A period to which I’d never given much thought, and one which is glossed over in the main, is that immediately after the end of World War One. There’s a great deal of writing, both fiction and non-fiction about the Great War and the rich vein of the Roaring Twenties has been thoroughly mined by novelists. But the period from 1918 to 1920 is rather neglected. I, like many I suspect, assumed that it was a time of great joy with troops coming back from the trenches and that, even if life was never to be just as it was before hostilities began, at least it would be getting back to a kind of normality.
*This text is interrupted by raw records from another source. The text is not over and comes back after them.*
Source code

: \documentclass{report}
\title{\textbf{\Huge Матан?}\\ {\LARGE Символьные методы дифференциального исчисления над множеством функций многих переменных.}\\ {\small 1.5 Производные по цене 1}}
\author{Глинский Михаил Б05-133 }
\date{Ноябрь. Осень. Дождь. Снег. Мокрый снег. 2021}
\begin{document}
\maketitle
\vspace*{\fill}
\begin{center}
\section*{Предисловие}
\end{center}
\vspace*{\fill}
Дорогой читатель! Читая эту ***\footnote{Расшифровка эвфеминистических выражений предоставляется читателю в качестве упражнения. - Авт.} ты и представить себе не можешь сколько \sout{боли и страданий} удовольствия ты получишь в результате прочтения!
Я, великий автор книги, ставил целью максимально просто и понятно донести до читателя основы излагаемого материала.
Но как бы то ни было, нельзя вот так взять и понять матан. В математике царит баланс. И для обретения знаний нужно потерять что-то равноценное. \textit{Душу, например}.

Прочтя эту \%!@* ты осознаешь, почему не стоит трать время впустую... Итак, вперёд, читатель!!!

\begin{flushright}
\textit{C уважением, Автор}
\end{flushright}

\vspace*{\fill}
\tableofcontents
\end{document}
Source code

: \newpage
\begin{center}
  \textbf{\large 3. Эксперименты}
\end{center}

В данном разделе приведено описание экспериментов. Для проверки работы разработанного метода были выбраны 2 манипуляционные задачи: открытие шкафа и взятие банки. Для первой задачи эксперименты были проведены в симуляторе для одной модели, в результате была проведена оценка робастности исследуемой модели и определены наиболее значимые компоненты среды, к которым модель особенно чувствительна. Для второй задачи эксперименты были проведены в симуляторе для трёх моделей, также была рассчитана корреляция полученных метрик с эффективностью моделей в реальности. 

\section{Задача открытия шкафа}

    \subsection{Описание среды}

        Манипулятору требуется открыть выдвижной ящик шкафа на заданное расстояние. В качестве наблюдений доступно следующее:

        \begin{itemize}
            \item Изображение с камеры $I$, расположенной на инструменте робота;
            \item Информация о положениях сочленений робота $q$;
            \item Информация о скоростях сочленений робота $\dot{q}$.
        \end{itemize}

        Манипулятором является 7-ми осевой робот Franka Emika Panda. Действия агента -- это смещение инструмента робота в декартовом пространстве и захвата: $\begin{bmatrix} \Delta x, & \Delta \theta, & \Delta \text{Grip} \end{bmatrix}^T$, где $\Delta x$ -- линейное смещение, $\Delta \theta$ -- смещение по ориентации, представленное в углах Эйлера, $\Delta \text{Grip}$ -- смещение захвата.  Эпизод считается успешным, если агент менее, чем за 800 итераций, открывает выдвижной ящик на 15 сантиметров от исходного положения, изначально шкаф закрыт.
However, The Great Silence, Juliet Nicolson’s meticulously researched but incredibly readable account of this period – from the Armistice of 1918 to the burial of the unknown soldier in Westminster Abbey in 1920 – dispels those illusions, outlining the difficulties experienced by returning soldiers and those who’d remained at home. Many soldiers had suffered terrible injuries and there were many more suffering from the psychological impact of the conflict, unemployment was raging (4 million returning soldiers and 3 million redundant munitions workers), the Spanish Flu epidemic killed many and the country was in a state of flux – people had seen a different world and were demanding universal suffrage and they didn’t want to go back to domestic service. It was not time of great celebration but of grief and slow recovery. I found this book absolutely fascinating, especially the description of Harold Gillies work with badly disfigured servicemen and can also highly recommend Juliet’s previous book The Perfect Summer, taking a snapshot of 1911, the end of the Edwardian era, in a world soon to change completely. Her most recent book is Abdication, a novel set at the time of the abdication of Edward VIII and that is waiting on my TBR pile.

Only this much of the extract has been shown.